Tu songeais d’abord à câliner Casimir,

Puis en cachette à sucer des bonbons en sachet,

Tout en te gavant sur ton petit lit d’albums,

Peuplés de héros triomphant du pire chacal.

Il y avait bien l’école pour te faire gémir,

Avec ses maîtres raidis façon Pinochet,

T’infligeant pour tout bavardage un dur pensum,

Conjuguant ton temps libre en longues heures de bocal,

Pendant que tes amis s’amusaient à en frémir.

Le temps des amours se présenta au guichet,

Tu l’emmenas au cinéma voir un péplum

et dans la forêt cueillir son fruit tropical,

Mais pour toucher au but plus haut que le Pamir,

Tu as même dû lui offrir un colifichet.

Conquis tu te marias au son de l’harmonium,

Généras deux humains, minimum syndical,

que tu charrias en vacances nager à Izmir.
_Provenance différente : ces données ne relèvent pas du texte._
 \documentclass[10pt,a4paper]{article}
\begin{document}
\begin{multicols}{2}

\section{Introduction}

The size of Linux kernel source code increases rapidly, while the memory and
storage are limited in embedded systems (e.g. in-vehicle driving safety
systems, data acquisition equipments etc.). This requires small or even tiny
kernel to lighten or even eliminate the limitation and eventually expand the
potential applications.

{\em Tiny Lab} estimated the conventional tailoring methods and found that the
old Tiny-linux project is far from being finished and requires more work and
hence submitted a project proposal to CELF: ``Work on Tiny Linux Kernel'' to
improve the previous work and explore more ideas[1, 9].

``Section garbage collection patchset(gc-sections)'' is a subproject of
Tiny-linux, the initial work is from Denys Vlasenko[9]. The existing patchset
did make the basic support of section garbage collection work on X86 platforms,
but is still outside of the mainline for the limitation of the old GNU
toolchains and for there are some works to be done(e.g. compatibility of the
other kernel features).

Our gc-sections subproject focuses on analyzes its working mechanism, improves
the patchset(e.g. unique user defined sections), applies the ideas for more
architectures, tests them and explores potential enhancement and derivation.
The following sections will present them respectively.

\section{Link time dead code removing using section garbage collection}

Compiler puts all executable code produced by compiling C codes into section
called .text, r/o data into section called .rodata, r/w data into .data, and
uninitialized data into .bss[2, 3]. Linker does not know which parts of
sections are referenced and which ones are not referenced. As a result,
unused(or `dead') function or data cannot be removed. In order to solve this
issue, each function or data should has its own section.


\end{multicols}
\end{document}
Tu travaillas d’arrache-pied courant le cachet,

Citoyen, tu n’oublias nul référendum,

Bon père, tu épargnas pour trouver un local.

Réfléchi tu as vu ta raison s’affermir,

Même si parfois tu abusas du Montrachet,

Sans aller les meilleures années jusqu’au magnum,

Tu sus rester mesuré, toujours amical.

Tes jours à besogner et tes nuits à dormir,

Tu vécus tranquillement, péchant le brochet.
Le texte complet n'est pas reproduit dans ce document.